Basically, here’s what happened: A couple chubby blowhards worked together to make a movie about 9/11, and the movie made a cubic buttload of money. Then the one blowhard was like “Okay, here’s your cut” and the other blowhard was all “Yo this seems a little light, ése” and the first blowhard was like “Eh, blow me.” So the second blowhard was like “I am going to do a bunch of research about this, okay I am done with the research now and you hid 2.7 million big ones in profits to avoid paying me” and the first blowhard was all “I repeat, blow me. And if anyone in the press is listening you can quote me on that.” Then the second blowhard went “I’ll see you in court” and the first blowhard screamed “THHUUUNNDDEEERRDDOOOMMEEE” — which is a standard answer to a complaint in California — so they went to court and ended up settling all secret-like for an undisclosed amount.

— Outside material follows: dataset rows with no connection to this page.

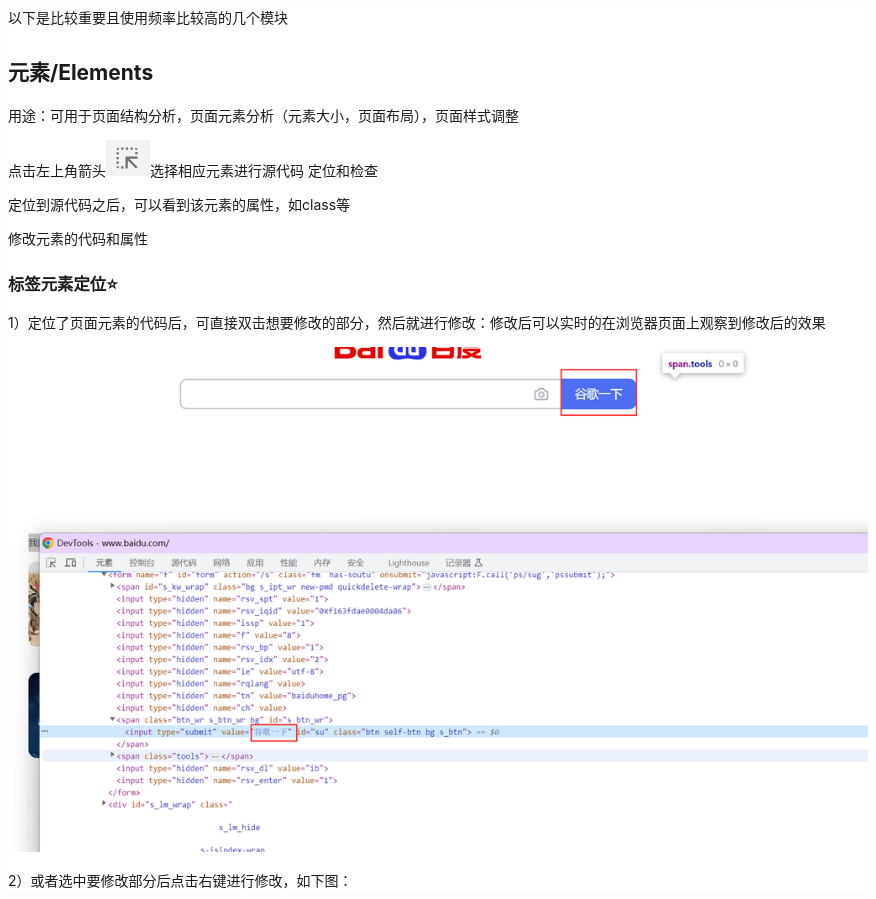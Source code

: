 

以下是比较重要且使用频率比较高的几个模块

## **元素/Elements** 

用途：可用于页面结构分析，页面元素分析（元素大小，页面布局），页面样式调整

点击左上角箭头![image-20230614152130168](../images/image-20230614152130168.png)选择相应元素进行源代码 定位和检查

定位到源代码之后，可以看到该元素的属性，如class等

修改元素的代码和属性

### 标签元素定位:star:

1）定位了页面元素的代码后，可直接双击想要修改的部分，然后就进行修改：修改后可以实时的在浏览器页面上观察到修改后的效果

![image-20230614155405440](../images/image-20230614155405440.png)



2）或者选中要修改部分后点击右键进行修改，如下图：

In summation, my OFFICIAL LEGAL ANALYSIS is that both of these guys should probably lose a couple pounds or calm down a little because all this stress can’t be good for their hearts. Here to help.



9/11 was an outside job.
I can’t look at a picture of Michael Moore and not think he smells like the fryer oil at a McDonalds.
Fucking Danger, can’t even properly accent ése.
On a post that can vaguely be connected to the topic of foreigners coming to this country to ruin/blow it up, I can only assume that Danger knew the sensitive nature of using acute accents.
Amurica!
[commits ritualized suicide]
[haunts Vince as a ghost]
[moves all his stuff around]
[giggles when he bumps into things]
I realized that Michael Moore’s movies aren’t nearly as outraging if you just pay attention to stuff. You get all your outrages out as the events happen instead of during the two hours you still care after watching the movie.
“I can’t wait to eat all that money”
It’s one thing to choose to be fat, even though you’re rich. That’s maybe something he really has a lot of issues controlling. But he could afford to get a suit.
What’s the over-under on the number of times one of them demanded to be fed a stray cat?
“I tooold you Herrveee, I did all the dang reeeserch on the laarge prahfits you made. Somebody’s gottooo pay for my 6 deely Big Boy meeals.”
convincing Midwestern accent?
It is clear to me, and should be to you, that in the banner pic the photog captured the moment that Mike had smelled his finger, and recalled where it had been.
In New York restaurants he’s known as Michael Moar.
So the original Bear Jew and the original Power Bottom Bear blew hard?
Hey! Two men entered, both men left! That’s illegal, man.
“So we are in agreement. Mr. Weinstein, you will get your three chubby concubines on a pile of movie ticket receipts and Mr. Moore you will get a ten year supply of nacho cheese covered pez and hotdog parfaits.”
Anyone else find it ironic that Moore claims to be a fighter for the “99%” but then goes on a temper tantrum to keep more money from a film he made and then proceeds to make a movie denouncing a capitalist system that allowed him to make so much money in the first place?